Identifying our beautiful winter trees, with Essex Field Club

Beautiful trees in winter landscape in early morning in snowfall

Trees can still look exceptionally beautiful in winter - Credit: Getty Images/iStockphoto

Words and photos by Yvonne Couch, Essex Field Club 

The leaves may have fallen, but there are still tell-tale signs to identify our beautiful trees this month

This time of year often gives us a cold but sunny day, which is ideal for going on a walk and taking a close look at trees. The leaves may have fallen but the winter twigs can, in many cases, help to identify the tree. 

In willows and dogwoods, the youngest twigs are often yellow, orange or red, giving rise to a halo effect. Check the buds, as those of willows have a smooth covering, while in dogwoods the tiny leaves are unprotected and visible on close inspection.  
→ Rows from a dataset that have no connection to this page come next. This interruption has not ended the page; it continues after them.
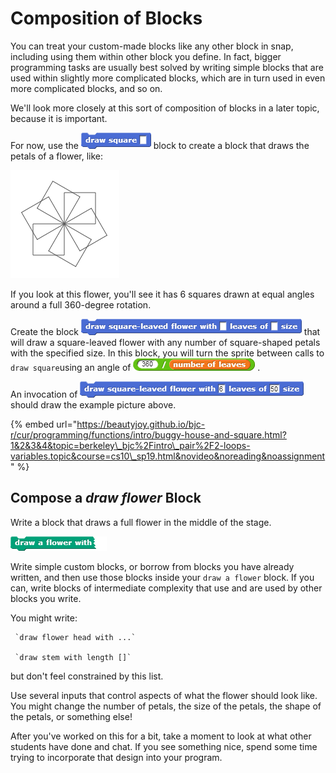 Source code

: # Composition of Blocks

You can treat your custom-made blocks like any other block in snap, including using them within other block you define. In fact, bigger programming tasks are usually best solved by writing simple blocks that are used within slightly more complicated blocks, which are in turn used in even more complicated blocks, and so on.

We'll look more closely at this sort of composition of blocks in a later topic, because it is important.

For now, use the ![](../.gitbook/assets/image%20%2868%29.png) block to create a block that draws the petals of a flower, like:

![](../.gitbook/assets/image%20%28121%29.png)

If you look at this flower, you'll see it has 6 squares drawn at equal angles around a full 360-degree rotation.

Create the block ![](../.gitbook/assets/image%20%2856%29.png) that will draw a square-leaved flower with any number of square-shaped petals with the specified size. In this block, you will turn the sprite between calls to `draw square`using an angle of ![](../.gitbook/assets/image%20%28108%29.png) . 

An invocation of ![](../.gitbook/assets/image%20%2845%29.png) should draw the example picture above.

{% embed url="https://beautyjoy.github.io/bjc-r/cur/programming/functions/intro/buggy-house-and-square.html?1&2&3&4&topic=berkeley\_bjc%2Fintro\_pair%2F2-loops-variables.topic&course=cs10\_sp19.html&novideo&noreading&noassignment" %}

## Compose a _draw flower_ Block

Write a block that draws a full flower in the middle of the stage.

![](../.gitbook/assets/image%20%2869%29.png)

Write simple custom blocks, or borrow from blocks you have already written, and then use those blocks inside your `draw a flower` block. If you can, write blocks of intermediate complexity that use and are used by other blocks you write.  
  
You might write:  
  
     `draw flower head with ...`  
  
     `draw stem with length []`  
  
but don't feel constrained by this list.

Use several inputs that control aspects of what the flower should look like. You might change the number of petals, the size of the petals, the shape of the petals, or something else!

After you've worked on this for a bit, take a moment to look at what other students have done and chat. If you see something nice, spend some time trying to incorporate that design into your program.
Of course, the goat or pussy willow is unmistakeable when the male catkins start to appear. The crack willow is named because the orange twigs will readily snap off if gently bent back (though please don’t try this too often or the tree will suffer), and the ground beneath is usually strewn with twigs snapped off by a strong wind. 

The thorns of hawthorn are short while those of blackthorn are at the end of side shoots so appear longer. Some trees produce dangling catkins on their twigs in late winter; those of hazel and birch are green, while alder catkins have a decidedly purple tinge. As the weather warms up, the catkins elongate and start to produce pollen. 
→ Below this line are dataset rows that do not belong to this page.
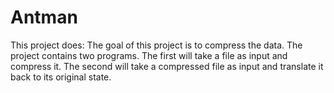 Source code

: # Antman
This project does: The goal of this project is to compress the data. The project contains two programs. The first will take a file as input and compress it. The second will take a compressed file as input and translate it back to its original state.
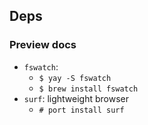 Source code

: ## Deps

### Preview docs

- `fswatch`:
    - `$ yay -S fswatch`
    - `$ brew install fswatch`
- `surf`: lightweight browser
    - `# port install surf`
How many of these trees can you identify from their winter twigs? Once the buds start to swell and open in spring, the twigs are a less useful guide. 
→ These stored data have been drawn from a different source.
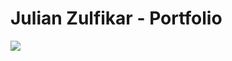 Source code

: # Julian Zulfikar - Portfolio
![](https://github.com/julian-z/julian-z.github.io/blob/main/github_more_movement.gif) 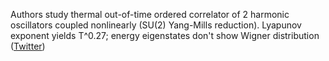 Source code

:
Authors study thermal out-of-time ordered correlator of 2 harmonic oscillators coupled nonlinearly (SU(2) Yang-Mills reduction). Lyapunov exponent yields T^0.27; energy eigenstates don't show Wigner distribution ([Twitter](https://twitter.com/JoshuahHeath/status/1248638524984905728))
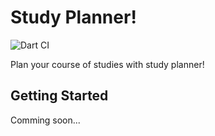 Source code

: # Study Planner!
![Dart CI](https://github.com/Dimibe/study-planner/workflows/Dart%20CI/badge.svg?branch=master)

Plan your course of studies with study planner!

## Getting Started

Comming soon...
Lime - Credit: Yvonne Couch

The lime tree often has large lumps on its trunk, from which sprout numerous twigs. These can change direction at each lateral bud, making them appear slightly zig-zag. 


Ash - Credit: Yvonne Couch

The ash is unmistakable, with very black buds. The part of the twig immediately below the buds is widened, and this can be seen fairly easily from below. The twig is grey, accentuating the blackness of the buds. 


Hazel - Credit: Yvonne Couch

The hazel is usually a large bush or a small tree and may be coppiced so it produces lots of straight stems from its base. The twig is downy and its terminal bud is a flattened oval; catkins are often present by February. 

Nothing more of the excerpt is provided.